Compound 6g: mp 188-191 °C. FT-IR (KBr): ν_max = 3364, 3171, 3045, 2972, 1626, 1540, 1328, 1235, 1149, 844 cm^-1. ¹H NMR (500 MHz, CD₃COCD₃): δ = 2.95 [s, 6 H, N(CH₃)₂], 6.90 (d, J = 15.5 Hz, 1 H, CH-CH), 7.65-7.57 (m, 4 H, Ph), 7.80 (d, J = 15.5 Hz, 1 H, CH-CH), 8.25-8.35 (m, 4 H, Ph). MS (GC-MS): m/z (%) = 312 (1), 296 (100), 250 (25), 207 (3), 179 (25), 165 (20), 105 (10), 76 (10).
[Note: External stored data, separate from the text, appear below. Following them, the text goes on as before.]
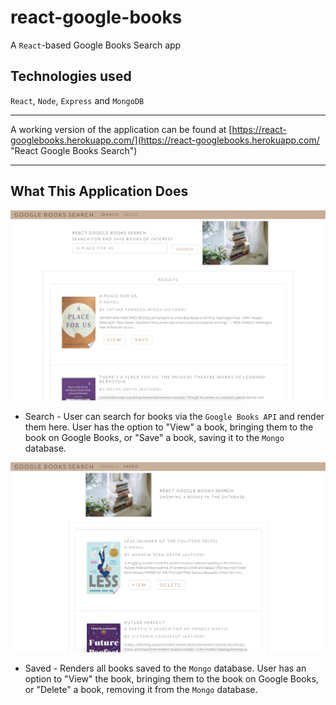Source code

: # react-google-books

A `React`-based Google Books Search app

## Technologies used
 `React`, `Node`, `Express` and `MongoDB`

---

A working version of the application can be found at [https://react-googlebooks.herokuapp.com/](https://react-googlebooks.herokuapp.com/ "React Google Books Search")

---
## What This Application Does

![Search books](./screenshots/screenshot-search.png)
* Search - User can search for books via the `Google Books API` and render them here. User has the option to "View" a book, bringing them to the book on Google Books, or "Save" a book, saving it to the `Mongo` database.

![Save books](./screenshots/screenshot-saved.png)
* Saved - Renders all books saved to the `Mongo` database. User has an option to "View" the book, bringing them to the book on Google Books, or "Delete" a book, removing it from the `Mongo` database.

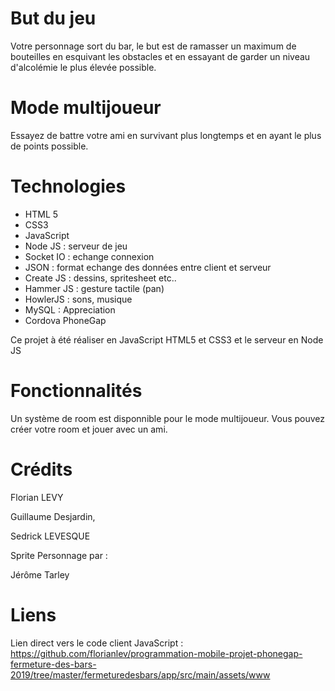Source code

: # But du jeu

Votre personnage sort du bar, le but est de ramasser un maximum de bouteilles en esquivant les obstacles et en essayant de garder un niveau d'alcolémie le plus élevée possible.

# Mode multijoueur

Essayez de battre votre ami en survivant plus longtemps et en ayant le plus de points possible.

# Technologies
* HTML 5 
* CSS3
* JavaScript
* Node JS : serveur de jeu
* Socket IO : echange connexion
* JSON : format echange des données entre client et serveur
* Create JS : dessins, spritesheet etc..
* Hammer JS : gesture tactile (pan)
* HowlerJS : sons, musique
* MySQL : Appreciation
* Cordova PhoneGap

Ce projet à été réaliser en JavaScript HTML5 et CSS3 et le serveur en Node JS

# Fonctionnalités

Un système de room est disponnible pour le mode multijoueur. Vous pouvez créer votre room et jouer avec un ami.

# Crédits 

Florian LEVY

Guillaume Desjardin,

Sedrick LEVESQUE

Sprite Personnage par :

Jérôme Tarley

# Liens

Lien direct vers le code client JavaScript : 
https://github.com/florianlev/programmation-mobile-projet-phonegap-fermeture-des-bars-2019/tree/master/fermeturedesbars/app/src/main/assets/www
Compound 6h: mp 212-213 °C. FT-IR (KBr): ν_max = 3112, 2999, 2906, 1646, 1586, 1520, 1493, 1448, 1334, 1202, 1103, 1036, 924 cm^-1. ¹H NMR (500 MHz, CD₃COCD₃): δ = 6.01 (s, 2 H, OCH ₂O), 6.82-7.25 (m, 3 H, Ph), 7.30 (d, J = 15.5 Hz, 1 H, CH-CH), 7.75 (d, J = 15.5 Hz, 1 H, CH-CH), 8.15-8.35 (m, 4 H, Ph). MS (GC-MS): m/z (%) = 313 (1), 297 (100), 250 (25), 207(5), 175 (25), 145 (30), 105 (8), 76 (10).